Inhalt

27.04.2012

Rede: Stärkung der Gewerkschaften

Vor 26 Jahren war die große Diskussion zum Anti-Streik-Paragraphen – der §116 Arbeitsförderungsgesetz wurde abgeschafft. Jetzt forderte die Linke mit einer Sofortabstimmung, dass genau dieser Paragraph wieder eingeführt wird. Solch ein komplexes und ernstes Thema muss ausführlich diskutiert werden und darf nicht mit einer Sofortabstimmung kurz vor dem 1. Mai missbraucht werden. So funktioniert Politik für mich nicht. Die Überschrift täuscht – Symbolpolitik schadet immer mehr, als dass sie hilft.

Vizepräsident Dr. h. c. Wolfgang Thierse: Das Wort hat nun Beate Müller-Gemmeke für die Fraktion Bündnis 90/Die Grünen.

Beate Müller-Gemmeke (BÜNDNIS 90/DIE GRÜNEN):

Sehr geehrter Herr Präsident! Sehr geehrte Kolleginnen und Kollegen!

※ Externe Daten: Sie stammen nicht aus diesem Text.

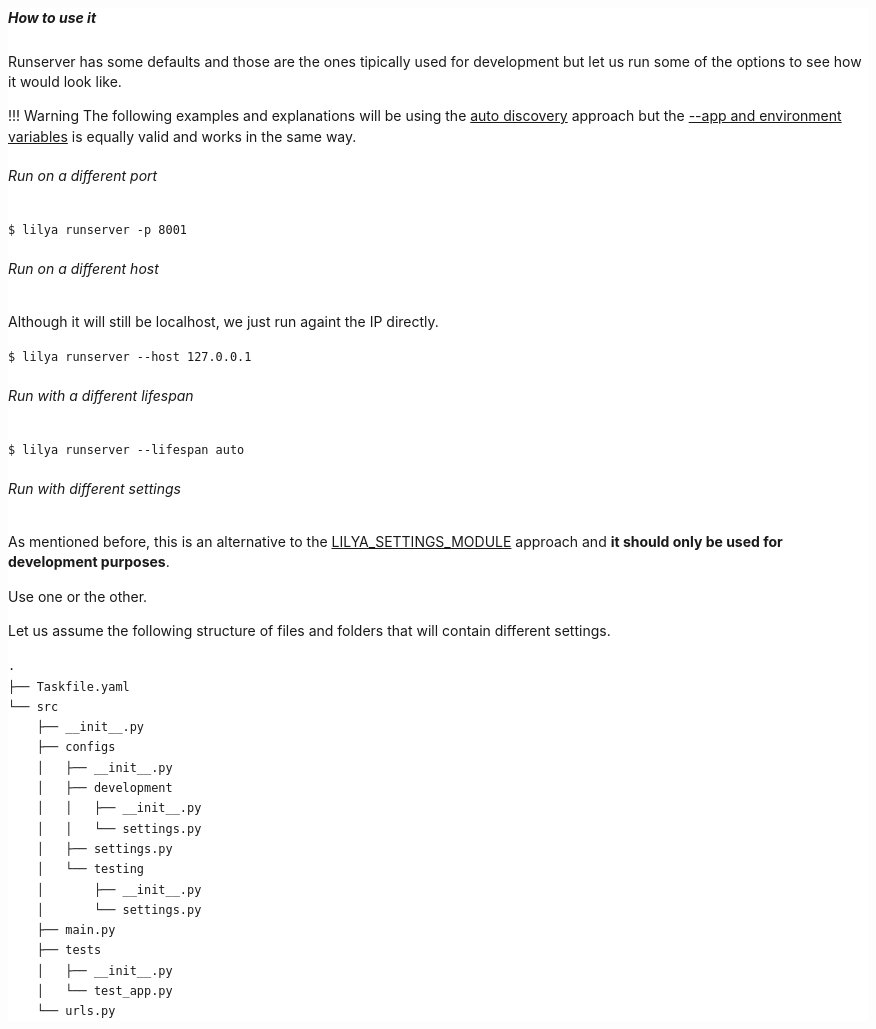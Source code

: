 ##### How to use it

Runserver has some defaults and those are the ones tipically used for development but let us run
some of the options to see how it would look like.

!!! Warning
    The following examples and explanations will be using the [auto discovery](./discovery.md#auto-discovery)
    approach but the [--app and environment variables](./discovery.md#environment-variables)
    is equally valid and works in the same way.

###### Run on a different port

```shell
$ lilya runserver -p 8001
```

###### Run on a different host

Although it will still be localhost, we just run againt the IP directly.

```shell
$ lilya runserver --host 127.0.0.1
```

###### Run with a different lifespan

```shell
$ lilya runserver --lifespan auto
```

###### Run with different settings

As mentioned before, this is an alternative to the [LILYA_SETTINGS_MODULE][settings_module]
approach and **it should only be used for development purposes**.

Use one or the other.

Let us assume the following structure of files and folders that will contain different settings.

```shell hl_lines="9 10 13" title="myproject"
.
├── Taskfile.yaml
└── src
    ├── __init__.py
    ├── configs
    │   ├── __init__.py
    │   ├── development
    │   │   ├── __init__.py
    │   │   └── settings.py
    │   ├── settings.py
    │   └── testing
    │       ├── __init__.py
    │       └── settings.py
    ├── main.py
    ├── tests
    │   ├── __init__.py
    │   └── test_app.py
    └── urls.py
```


[settings_module]: ../settings.md#settings-config-and-lilya-settings-module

Es waren die Streiks um die 35-Stunden-Woche, die zum Antistreikparagrafen geführt haben, und es war Norbert Blüm, der das gegen den erbitterten Widerstand der Gewerkschaften durchgedrückt hat. Der damalige schwarz-gelbe Angriff auf die Streikfähigkeit war heftig und hat insbesondere die IG Metall und die IG BCE getroffen. Aber das Vorhaben ist missglückt. Die Gewerkschaften haben sich auf die neue Situation eingestellt, und sie sind heute noch immer hervorragend organisiert. Dieser Leistung gebührt unsere Anerkennung und unser Respekt.

(Beifall beim BÜNDNIS 90/DIE GRÜNEN sowie bei Abgeordneten der SPD)

Heute aber kommt die Linke und zaubert diese Vergangenheit aus dem Hut. Ich bin wahrlich viel mit den Gewerkschaften im Gespräch. Ich kann jedoch keinen aktuellen Anlass ausmachen, dieses Thema auf die Tagesordnung zu setzen, es sei denn, man möchte während der laufenden Tarifrunde und vor dem 1. Mai einen symbolischen Antrag stellen.

(Paul Lehrieder (CDU/CSU): Das ist die Triebfeder!)

Das wird aber – das möchte ich mit aller Deutlichkeit sagen – diesem ernsten Thema nicht gerecht.

(Beifall beim BÜNDNIS 90/DIE GRÜNEN, bei der CDU/CSU, der SPD und der FDP)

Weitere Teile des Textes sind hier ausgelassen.